Somewhere along the line, a few people stopped thinking about how they could turn a dollar into two and started thinking how they could use the dollar to pay for something they already got while worrying about the dollar and interest owed on it at a later date. As this psychology has taken root in our culture, people have painfully learned that the ability to borrow runs out and the reality of owing a lot of money interferes with the comfort of living the way they did before. Lenders have taken losses and legislators have enacted laws to prevent people from hurting themselves. It all comes back full circle as we wonder now why banks aren’t lending and people can’t get credit.
There are many solutions, some temporary, some long-term, some will help a little, and some will help a lot. All of the debates, arguments, and finger pointing don’t change the fact that no matter how much progress we make, there are people out there that are wondering how they can borrow a dollar today to pay for something they already got. Businesses borrow to pay for past due rent, pay off inventory, taxes, payroll, and equipment. There are instances when a cash infusion is appropriate because the business will bounce back and there are instances when a loan will prop an insolvent business up for a short while, only for it to finally fail because the profitability or cash-flow problems were never fixed.

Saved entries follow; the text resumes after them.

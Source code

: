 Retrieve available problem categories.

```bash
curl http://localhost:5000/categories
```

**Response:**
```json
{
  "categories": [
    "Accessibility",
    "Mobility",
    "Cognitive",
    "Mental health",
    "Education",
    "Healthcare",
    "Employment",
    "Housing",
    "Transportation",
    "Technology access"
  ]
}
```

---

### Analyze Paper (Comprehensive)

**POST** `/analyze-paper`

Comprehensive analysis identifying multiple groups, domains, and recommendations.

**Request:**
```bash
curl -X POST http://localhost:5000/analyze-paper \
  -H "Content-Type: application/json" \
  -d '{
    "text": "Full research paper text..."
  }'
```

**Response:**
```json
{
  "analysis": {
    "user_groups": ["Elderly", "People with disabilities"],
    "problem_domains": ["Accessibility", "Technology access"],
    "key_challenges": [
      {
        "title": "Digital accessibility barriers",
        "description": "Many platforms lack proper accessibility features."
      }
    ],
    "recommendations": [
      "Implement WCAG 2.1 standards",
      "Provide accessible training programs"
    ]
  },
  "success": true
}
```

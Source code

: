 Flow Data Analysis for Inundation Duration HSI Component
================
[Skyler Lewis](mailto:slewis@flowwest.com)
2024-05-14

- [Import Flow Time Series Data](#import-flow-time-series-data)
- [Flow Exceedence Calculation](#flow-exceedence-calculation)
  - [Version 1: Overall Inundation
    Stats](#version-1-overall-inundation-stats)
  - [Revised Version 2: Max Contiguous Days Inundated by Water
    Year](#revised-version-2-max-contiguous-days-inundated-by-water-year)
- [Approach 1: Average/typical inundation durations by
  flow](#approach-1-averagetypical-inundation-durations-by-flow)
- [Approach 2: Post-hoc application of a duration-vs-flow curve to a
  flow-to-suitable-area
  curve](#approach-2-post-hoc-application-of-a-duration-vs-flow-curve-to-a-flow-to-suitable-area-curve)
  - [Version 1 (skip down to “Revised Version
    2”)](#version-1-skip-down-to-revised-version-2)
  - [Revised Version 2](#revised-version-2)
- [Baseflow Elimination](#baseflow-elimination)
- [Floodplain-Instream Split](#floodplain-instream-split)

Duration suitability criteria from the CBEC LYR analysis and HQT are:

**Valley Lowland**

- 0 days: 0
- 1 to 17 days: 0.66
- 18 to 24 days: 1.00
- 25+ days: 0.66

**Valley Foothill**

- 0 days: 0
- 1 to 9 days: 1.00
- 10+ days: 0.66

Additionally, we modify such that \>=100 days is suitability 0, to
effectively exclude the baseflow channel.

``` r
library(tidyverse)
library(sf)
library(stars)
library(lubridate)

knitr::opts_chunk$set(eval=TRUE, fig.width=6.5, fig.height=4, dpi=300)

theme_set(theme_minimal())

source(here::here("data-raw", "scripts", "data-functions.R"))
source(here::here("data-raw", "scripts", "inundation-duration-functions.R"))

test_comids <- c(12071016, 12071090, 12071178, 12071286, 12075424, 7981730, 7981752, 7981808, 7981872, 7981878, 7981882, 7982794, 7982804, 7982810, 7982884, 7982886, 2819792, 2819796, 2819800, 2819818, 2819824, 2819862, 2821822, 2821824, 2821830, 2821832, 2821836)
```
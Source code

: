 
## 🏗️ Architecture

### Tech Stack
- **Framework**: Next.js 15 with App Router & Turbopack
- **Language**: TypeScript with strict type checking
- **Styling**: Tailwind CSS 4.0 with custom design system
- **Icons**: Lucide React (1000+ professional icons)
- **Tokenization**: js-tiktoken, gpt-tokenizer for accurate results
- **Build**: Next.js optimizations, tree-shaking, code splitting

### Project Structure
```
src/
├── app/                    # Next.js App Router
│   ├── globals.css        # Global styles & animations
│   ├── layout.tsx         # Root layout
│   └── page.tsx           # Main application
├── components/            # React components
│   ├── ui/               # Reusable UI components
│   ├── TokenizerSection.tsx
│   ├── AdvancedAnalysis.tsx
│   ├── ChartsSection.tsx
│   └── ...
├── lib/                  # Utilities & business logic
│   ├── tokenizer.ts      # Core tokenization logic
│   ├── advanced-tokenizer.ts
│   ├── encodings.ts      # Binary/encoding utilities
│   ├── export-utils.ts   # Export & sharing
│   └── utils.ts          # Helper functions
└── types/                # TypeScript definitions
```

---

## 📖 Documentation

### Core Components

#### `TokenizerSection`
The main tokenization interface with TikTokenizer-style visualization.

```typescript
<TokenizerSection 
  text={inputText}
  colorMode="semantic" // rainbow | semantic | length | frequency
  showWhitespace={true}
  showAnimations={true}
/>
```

In America we all understand the trading of goods and services for money, but when money is traded for money, we get confused. If you are willing to pay $1,000 for a refrigerator it cost someone else $100 to make with the belief that you could resell it for $2,000, then there is no reason why the manufacturer shouldn’t be able to borrow $100 and go direct to the consumer themselves. The $900 interest fee is justified. Let’s not forget that a competing lender will charge less to try and steal the borrower away. The market will takeover until the perfect balance is met between risk and reward. When we legislate away this natural process we cause dysfunction, creating the needs for bandaids like government guarantees to force a market into existence while disrupting all of the other ones.
Undo the regulations and inspire the masses to turn a dollar into two, a hundred, or a thousand! The possibilities are endless with cash. If you can’t think of a way to turn a healthy profit with the most liquid asset on Earth, then chances are your luck won’t be much better with selling refrigerators or anything else.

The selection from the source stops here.